---- Given data
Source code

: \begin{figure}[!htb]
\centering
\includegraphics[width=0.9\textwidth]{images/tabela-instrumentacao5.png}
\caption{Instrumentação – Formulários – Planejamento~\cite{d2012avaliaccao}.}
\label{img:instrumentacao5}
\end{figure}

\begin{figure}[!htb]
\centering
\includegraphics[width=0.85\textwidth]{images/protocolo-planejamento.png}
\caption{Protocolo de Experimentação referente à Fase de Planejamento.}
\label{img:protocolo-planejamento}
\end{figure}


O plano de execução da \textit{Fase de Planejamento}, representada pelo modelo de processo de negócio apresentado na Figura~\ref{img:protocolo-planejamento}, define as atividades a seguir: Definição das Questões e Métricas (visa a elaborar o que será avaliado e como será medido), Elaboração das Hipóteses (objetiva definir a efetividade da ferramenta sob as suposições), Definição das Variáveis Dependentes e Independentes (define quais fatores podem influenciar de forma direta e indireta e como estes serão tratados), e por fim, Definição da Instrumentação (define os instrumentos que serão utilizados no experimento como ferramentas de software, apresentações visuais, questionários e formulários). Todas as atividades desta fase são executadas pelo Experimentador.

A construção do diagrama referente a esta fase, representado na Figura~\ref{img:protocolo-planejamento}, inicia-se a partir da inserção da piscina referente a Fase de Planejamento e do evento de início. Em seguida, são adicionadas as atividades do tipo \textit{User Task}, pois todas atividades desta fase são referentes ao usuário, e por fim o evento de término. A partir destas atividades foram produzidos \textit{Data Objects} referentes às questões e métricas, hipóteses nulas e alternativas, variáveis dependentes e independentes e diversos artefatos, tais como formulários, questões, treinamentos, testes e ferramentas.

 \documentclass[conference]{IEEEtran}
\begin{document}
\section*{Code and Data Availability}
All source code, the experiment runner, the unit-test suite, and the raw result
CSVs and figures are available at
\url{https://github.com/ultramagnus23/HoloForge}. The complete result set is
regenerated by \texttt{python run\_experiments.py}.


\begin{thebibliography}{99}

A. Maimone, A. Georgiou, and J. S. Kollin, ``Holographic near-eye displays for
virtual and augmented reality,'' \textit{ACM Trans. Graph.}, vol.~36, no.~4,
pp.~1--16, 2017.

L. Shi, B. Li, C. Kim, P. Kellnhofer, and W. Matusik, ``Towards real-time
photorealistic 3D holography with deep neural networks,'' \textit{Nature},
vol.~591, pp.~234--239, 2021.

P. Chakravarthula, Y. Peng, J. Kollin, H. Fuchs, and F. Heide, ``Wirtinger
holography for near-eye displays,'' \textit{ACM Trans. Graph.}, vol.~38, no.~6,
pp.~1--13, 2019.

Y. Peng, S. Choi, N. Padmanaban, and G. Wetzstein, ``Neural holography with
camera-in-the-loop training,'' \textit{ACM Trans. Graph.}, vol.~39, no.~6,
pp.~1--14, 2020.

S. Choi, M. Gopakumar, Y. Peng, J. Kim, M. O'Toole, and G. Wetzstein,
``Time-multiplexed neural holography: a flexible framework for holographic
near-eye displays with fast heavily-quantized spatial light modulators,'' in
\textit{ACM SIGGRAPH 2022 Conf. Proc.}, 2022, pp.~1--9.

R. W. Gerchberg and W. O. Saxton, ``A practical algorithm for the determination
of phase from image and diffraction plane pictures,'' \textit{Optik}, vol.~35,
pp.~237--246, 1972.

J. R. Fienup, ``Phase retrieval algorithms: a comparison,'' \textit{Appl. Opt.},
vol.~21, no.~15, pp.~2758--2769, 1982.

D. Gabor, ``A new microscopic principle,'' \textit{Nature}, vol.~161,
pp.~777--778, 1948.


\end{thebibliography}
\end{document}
--------
Line by line, reproduce the material exactly.

Source code

: \begin{figure}[!htb]
\centering
\includegraphics[width=0.9\textwidth]{images/tabela-instrumentacao5.png}
\caption{Instrumentação – Formulários – Planejamento~\cite{d2012avaliaccao}.}
\label{img:instrumentacao5}
\end{figure}

\begin{figure}[!htb]
\centering
\includegraphics[width=0.85\textwidth]{images/protocolo-planejamento.png}
\caption{Protocolo de Experimentação referente à Fase de Planejamento.}
\label{img:protocolo-planejamento}
\end{figure}


O plano de execução da \textit{Fase de Planejamento}, representada pelo modelo de processo de negócio apresentado na Figura~\ref{img:protocolo-planejamento}, define as atividades a seguir: Definição das Questões e Métricas (visa a elaborar o que será avaliado e como será medido), Elaboração das Hipóteses (objetiva definir a efetividade da ferramenta sob as suposições), Definição das Variáveis Dependentes e Independentes (define quais fatores podem influenciar de forma direta e indireta e como estes serão tratados), e por fim, Definição da Instrumentação (define os instrumentos que serão utilizados no experimento como ferramentas de software, apresentações visuais, questionários e formulários). Todas as atividades desta fase são executadas pelo Experimentador.

A construção do diagrama referente a esta fase, representado na Figura~\ref{img:protocolo-planejamento}, inicia-se a partir da inserção da piscina referente a Fase de Planejamento e do evento de início. Em seguida, são adicionadas as atividades do tipo \textit{User Task}, pois todas atividades desta fase são referentes ao usuário, e por fim o evento de término. A partir destas atividades foram produzidos \textit{Data Objects} referentes às questões e métricas, hipóteses nulas e alternativas, variáveis dependentes e independentes e diversos artefatos, tais como formulários, questões, treinamentos, testes e ferramentas.

 \documentclass[conference]{IEEEtran}
\begin{document}
\section*{Code and Data Availability}
All source code, the experiment runner, the unit-test suite, and the raw result
CSVs and figures are available at
\url{https://github.com/ultramagnus23/HoloForge}. The complete result set is
regenerated by \texttt{python run\_experiments.py}.


\begin{thebibliography}{99}

A. Maimone, A. Georgiou, and J. S. Kollin, ``Holographic near-eye displays for
virtual and augmented reality,'' \textit{ACM Trans. Graph.}, vol.~36, no.~4,
pp.~1--16, 2017.

L. Shi, B. Li, C. Kim, P. Kellnhofer, and W. Matusik, ``Towards real-time
photorealistic 3D holography with deep neural networks,'' \textit{Nature},
vol.~591, pp.~234--239, 2021.

P. Chakravarthula, Y. Peng, J. Kollin, H. Fuchs, and F. Heide, ``Wirtinger
holography for near-eye displays,'' \textit{ACM Trans. Graph.}, vol.~38, no.~6,
pp.~1--13, 2019.

Y. Peng, S. Choi, N. Padmanaban, and G. Wetzstein, ``Neural holography with
camera-in-the-loop training,'' \textit{ACM Trans. Graph.}, vol.~39, no.~6,
pp.~1--14, 2020.

S. Choi, M. Gopakumar, Y. Peng, J. Kim, M. O'Toole, and G. Wetzstein,
``Time-multiplexed neural holography: a flexible framework for holographic
near-eye displays with fast heavily-quantized spatial light modulators,'' in
\textit{ACM SIGGRAPH 2022 Conf. Proc.}, 2022, pp.~1--9.

R. W. Gerchberg and W. O. Saxton, ``A practical algorithm for the determination
of phase from image and diffraction plane pictures,'' \textit{Optik}, vol.~35,
pp.~237--246, 1972.

J. R. Fienup, ``Phase retrieval algorithms: a comparison,'' \textit{Appl. Opt.},
vol.~21, no.~15, pp.~2758--2769, 1982.

D. Gabor, ``A new microscopic principle,'' \textit{Nature}, vol.~161,
pp.~777--778, 1948.


\end{thebibliography}
\end{document}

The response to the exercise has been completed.